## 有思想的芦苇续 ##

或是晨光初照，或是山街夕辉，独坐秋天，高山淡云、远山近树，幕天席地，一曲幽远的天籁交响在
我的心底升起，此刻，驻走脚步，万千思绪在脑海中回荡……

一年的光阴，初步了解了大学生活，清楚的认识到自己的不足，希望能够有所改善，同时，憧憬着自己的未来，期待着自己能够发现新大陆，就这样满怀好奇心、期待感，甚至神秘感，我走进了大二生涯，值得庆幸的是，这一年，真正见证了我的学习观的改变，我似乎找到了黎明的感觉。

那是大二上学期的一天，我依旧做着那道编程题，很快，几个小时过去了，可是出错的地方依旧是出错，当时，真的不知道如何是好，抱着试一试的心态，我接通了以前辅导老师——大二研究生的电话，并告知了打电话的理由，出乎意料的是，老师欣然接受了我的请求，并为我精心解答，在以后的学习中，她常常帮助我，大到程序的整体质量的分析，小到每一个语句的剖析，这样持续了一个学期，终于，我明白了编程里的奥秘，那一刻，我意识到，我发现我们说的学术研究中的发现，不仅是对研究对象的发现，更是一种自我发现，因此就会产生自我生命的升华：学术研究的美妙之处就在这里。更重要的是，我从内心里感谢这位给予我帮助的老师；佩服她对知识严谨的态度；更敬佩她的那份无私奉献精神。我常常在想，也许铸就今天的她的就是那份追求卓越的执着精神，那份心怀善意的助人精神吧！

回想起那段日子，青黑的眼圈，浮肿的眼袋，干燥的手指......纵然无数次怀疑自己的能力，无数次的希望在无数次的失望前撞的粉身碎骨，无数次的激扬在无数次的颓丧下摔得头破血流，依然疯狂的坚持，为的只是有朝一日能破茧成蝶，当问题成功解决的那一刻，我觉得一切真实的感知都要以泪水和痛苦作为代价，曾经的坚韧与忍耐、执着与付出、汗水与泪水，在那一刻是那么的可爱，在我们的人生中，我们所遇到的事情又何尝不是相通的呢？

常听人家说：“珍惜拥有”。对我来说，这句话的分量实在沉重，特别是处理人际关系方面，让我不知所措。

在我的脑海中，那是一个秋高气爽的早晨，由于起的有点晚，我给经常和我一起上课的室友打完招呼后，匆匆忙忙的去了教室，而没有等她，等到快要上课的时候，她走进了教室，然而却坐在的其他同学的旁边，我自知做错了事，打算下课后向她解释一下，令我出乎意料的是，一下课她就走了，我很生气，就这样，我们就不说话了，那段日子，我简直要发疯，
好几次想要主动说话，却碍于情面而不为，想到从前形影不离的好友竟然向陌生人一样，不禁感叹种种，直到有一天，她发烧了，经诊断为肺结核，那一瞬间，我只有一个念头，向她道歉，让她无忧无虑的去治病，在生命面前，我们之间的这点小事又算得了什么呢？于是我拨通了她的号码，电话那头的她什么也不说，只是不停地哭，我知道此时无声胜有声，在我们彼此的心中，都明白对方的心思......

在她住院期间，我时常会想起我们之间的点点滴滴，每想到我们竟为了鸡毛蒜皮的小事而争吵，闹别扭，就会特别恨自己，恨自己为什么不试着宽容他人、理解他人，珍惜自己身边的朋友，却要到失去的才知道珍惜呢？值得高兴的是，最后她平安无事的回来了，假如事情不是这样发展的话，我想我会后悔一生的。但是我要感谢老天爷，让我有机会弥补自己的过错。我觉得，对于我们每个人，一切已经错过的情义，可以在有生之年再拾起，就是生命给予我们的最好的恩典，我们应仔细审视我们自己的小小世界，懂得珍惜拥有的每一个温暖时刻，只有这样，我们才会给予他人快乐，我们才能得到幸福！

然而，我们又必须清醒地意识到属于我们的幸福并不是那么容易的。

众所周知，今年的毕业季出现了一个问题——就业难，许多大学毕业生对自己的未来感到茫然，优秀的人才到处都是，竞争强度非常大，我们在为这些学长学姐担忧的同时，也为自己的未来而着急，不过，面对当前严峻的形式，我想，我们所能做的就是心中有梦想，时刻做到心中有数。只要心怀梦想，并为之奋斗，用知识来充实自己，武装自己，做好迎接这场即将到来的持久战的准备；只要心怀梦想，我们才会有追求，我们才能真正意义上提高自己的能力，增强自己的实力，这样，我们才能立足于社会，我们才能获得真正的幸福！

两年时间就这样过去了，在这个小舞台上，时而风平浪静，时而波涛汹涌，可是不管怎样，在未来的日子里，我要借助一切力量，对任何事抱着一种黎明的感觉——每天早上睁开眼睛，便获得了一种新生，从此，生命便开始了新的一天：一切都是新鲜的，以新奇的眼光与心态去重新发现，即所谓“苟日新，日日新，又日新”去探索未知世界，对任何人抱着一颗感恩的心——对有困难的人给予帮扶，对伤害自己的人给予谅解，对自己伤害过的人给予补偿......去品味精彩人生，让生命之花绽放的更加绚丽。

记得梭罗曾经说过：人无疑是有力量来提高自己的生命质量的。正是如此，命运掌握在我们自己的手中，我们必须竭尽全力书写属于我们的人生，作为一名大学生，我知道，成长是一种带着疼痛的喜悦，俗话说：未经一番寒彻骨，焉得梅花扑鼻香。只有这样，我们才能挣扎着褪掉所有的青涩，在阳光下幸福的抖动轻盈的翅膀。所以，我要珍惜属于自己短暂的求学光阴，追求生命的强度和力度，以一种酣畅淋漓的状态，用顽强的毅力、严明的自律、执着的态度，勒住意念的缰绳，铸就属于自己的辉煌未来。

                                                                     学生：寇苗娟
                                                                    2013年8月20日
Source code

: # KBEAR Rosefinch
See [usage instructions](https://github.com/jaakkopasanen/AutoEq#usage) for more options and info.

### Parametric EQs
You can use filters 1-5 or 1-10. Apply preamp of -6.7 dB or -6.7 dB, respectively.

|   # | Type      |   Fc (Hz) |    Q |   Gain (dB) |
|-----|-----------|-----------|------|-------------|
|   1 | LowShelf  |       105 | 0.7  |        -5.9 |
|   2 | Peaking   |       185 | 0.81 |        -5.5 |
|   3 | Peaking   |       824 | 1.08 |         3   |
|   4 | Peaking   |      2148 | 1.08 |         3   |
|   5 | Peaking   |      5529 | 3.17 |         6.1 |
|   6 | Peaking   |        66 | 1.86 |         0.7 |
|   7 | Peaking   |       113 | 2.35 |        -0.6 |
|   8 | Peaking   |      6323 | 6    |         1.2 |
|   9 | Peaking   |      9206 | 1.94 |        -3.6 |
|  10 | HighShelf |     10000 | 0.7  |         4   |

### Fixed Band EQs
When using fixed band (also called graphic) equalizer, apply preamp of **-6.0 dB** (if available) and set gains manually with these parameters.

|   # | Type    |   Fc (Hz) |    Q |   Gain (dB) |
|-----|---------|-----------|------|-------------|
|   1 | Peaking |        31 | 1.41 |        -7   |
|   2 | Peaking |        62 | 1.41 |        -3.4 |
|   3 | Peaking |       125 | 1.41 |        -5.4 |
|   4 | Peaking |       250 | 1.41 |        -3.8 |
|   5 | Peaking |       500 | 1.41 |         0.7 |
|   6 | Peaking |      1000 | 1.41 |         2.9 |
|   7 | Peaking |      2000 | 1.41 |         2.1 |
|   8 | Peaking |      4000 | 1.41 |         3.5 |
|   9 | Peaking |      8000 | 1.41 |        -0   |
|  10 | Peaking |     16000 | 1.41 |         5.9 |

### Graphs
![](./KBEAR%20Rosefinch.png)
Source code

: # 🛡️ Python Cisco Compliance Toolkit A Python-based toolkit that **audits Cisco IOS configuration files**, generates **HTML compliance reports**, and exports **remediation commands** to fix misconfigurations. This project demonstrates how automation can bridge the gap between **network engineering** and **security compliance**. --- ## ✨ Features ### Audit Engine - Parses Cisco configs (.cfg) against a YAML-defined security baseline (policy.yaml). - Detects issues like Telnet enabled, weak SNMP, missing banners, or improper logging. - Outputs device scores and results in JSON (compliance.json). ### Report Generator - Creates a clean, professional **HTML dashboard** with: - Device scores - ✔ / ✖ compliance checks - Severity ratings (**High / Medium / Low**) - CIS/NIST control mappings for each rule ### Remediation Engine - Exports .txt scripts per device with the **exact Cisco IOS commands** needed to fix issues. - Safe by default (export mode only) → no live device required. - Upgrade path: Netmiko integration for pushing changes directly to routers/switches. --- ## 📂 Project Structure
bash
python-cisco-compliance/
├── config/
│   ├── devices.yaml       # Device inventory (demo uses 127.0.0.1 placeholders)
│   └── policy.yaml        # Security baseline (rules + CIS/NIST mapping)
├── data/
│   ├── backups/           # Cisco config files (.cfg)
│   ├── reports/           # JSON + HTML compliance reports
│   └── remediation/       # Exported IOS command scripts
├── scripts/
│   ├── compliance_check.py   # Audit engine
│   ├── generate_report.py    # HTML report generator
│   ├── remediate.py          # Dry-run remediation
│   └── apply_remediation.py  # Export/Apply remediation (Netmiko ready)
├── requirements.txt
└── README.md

● ● ● ●

◆ TASK BRIEF
Lines from the top of the data above through the line with "一年的光阴，初步了解了大学生", both ends included: copy them exactly, nothing more.

◆ SOLVED EXERCISE
## 有思想的芦苇续 ##

或是晨光初照，或是山街夕辉，独坐秋天，高山淡云、远山近树，幕天席地，一曲幽远的天籁交响在
我的心底升起，此刻，驻走脚步，万千思绪在脑海中回荡……

一年的光阴，初步了解了大学生活，清楚的认识到自己的不足，希望能够有所改善，同时，憧憬着自己的未来，期待着自己能够发现新大陆，就这样满怀好奇心、期待感，甚至神秘感，我走进了大二生涯，值得庆幸的是，这一年，真正见证了我的学习观的改变，我似乎找到了黎明的感觉。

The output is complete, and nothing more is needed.